Thursday, March 26, 2015

Suggestion to make all writing programs much better

I have had to receive a lot of feedback at work lately. Decisions are being made on money. There isn't enough to give raises to everyone who deserves one. So that means management has to give lame excuses for not giving raises--and even they know they're lame.

My managers offered to give me feedback in person. I said just e-mail it to me. I think management feels this is a great shame to them to not meet face-to-face with their people. I think this is the only way to do these feedback sessions. You're going to tell me some stuff about work I put everything I had into, and not all of it's going to be good. And you know I'm going to disagree with some of what you say, and you know there's a chance I might have some valid points. Let's not complicate all that by letting emotion come into it. Send it to me so I can read it when nobody is around. Let me fume about it in the stairwell. Or let me never read it. Ever. Maybe I don't want to know what it says.

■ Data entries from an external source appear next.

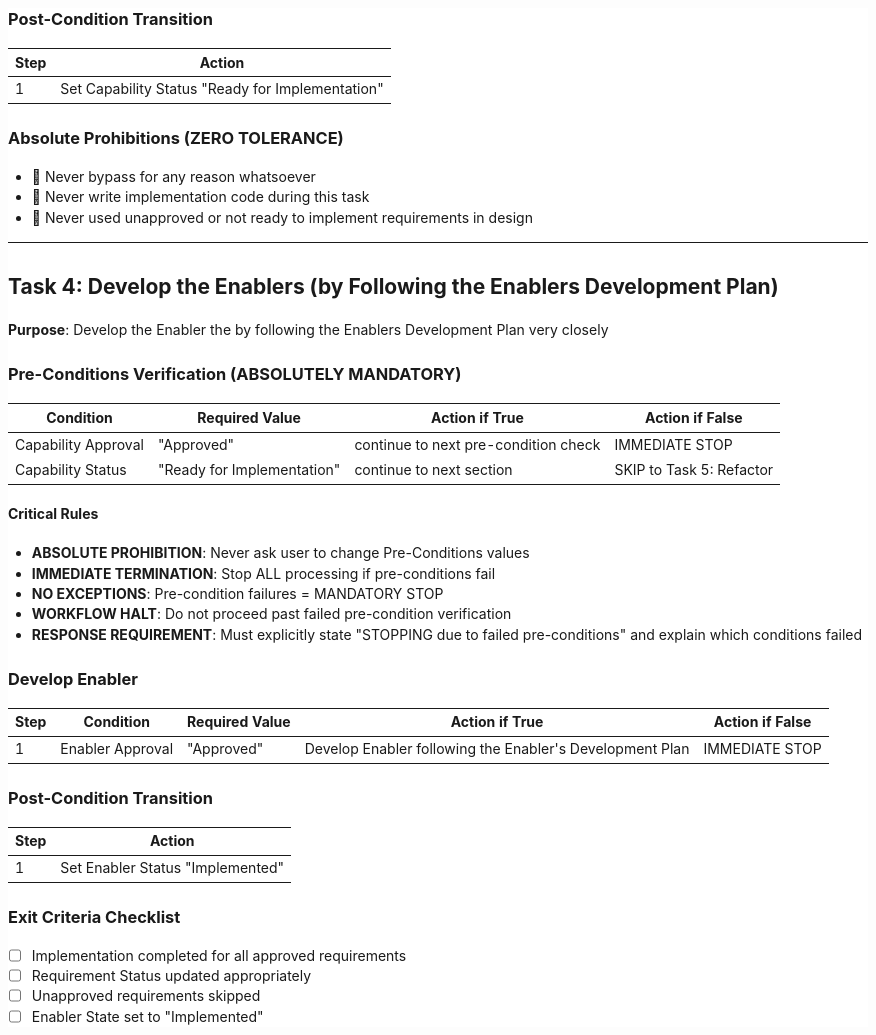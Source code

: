 ### Post-Condition Transition
| Step | Action |
|------|--------|
| 1 | Set Capability Status "Ready for Implementation"

### Absolute Prohibitions (ZERO TOLERANCE)
- 🚫 Never bypass for any reason whatsoever
- 🚫 Never write implementation code during this task
- 🚫 Never used unapproved or not ready to implement requirements in design

---

## Task 4: Develop the Enablers (by Following the Enablers Development Plan)
**Purpose**: Develop the Enabler the by following the Enablers Development Plan very closely

### Pre-Conditions Verification (ABSOLUTELY MANDATORY)
| Condition | Required Value | Action if True | Action if False |
|-----------|----------------|---------|----------------------|
| Capability Approval | "Approved" | continue to next pre-condition check | IMMEDIATE STOP |
| Capability Status | "Ready for Implementation" | continue to next section | SKIP to Task 5: Refactor |

#### Critical Rules
- **ABSOLUTE PROHIBITION**: Never ask user to change Pre-Conditions values
- **IMMEDIATE TERMINATION**: Stop ALL processing if pre-conditions fail
- **NO EXCEPTIONS**: Pre-condition failures = MANDATORY STOP
- **WORKFLOW HALT**: Do not proceed past failed pre-condition verification
- **RESPONSE REQUIREMENT**: Must explicitly state "STOPPING due to failed pre-conditions" and explain which conditions failed

### Develop Enabler
|Step | Condition | Required Value | Action if True | Action if False |
|------|---------------------|----------------|---------|----------------------|
| 1 | Enabler Approval | "Approved" | Develop  Enabler following the Enabler's Development Plan | IMMEDIATE STOP |

### Post-Condition Transition
| Step | Action |
|------|--------|
| 1 | Set Enabler Status "Implemented"

### Exit Criteria Checklist
- [ ] Implementation completed for all approved requirements
- [ ] Requirement Status updated appropriately
- [ ] Unapproved requirements skipped
- [ ] Enabler State set to "Implemented"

This is also how writing programs should work. Feedback should go either on a group page or directly to the writer. The writer can do whatever the hell he wants with the feedback. But he doesn't have to hear criticism of what he put everything he had into in front of 5-20 other writers.

Benefits:

-I can ignore people whose opinions I don't care about, and focus on those I do. Seriously, your story about children with super powers in the wake of a nuclear holocaust is stupid. I don't want to take any advice you have.
-This can lead to honest, deep relationships between writers who have similar literary values and goals. They can continue to correspond "off line" from the class as much as they want.
-No time is wasted with talking writers down from their emotional responses. They can take time on their own to recover before needing to respond.
-I feel like this might add to specificity. If you had to tie your comments to actual parts of the text with a MS comments format, it might help avoid useless generalisms that were born of overworked students not really putting any thought into their feedback.

What should you do in class instead? Maybe have the instructor--the supposed professional in the room--talk craft, take questions about craft, etc. Seriously, you don't go to biology and spend the whole time talking about one person's experiment. You talk about mitochondria, and then you go do science on your own. Why doesn't writing do this?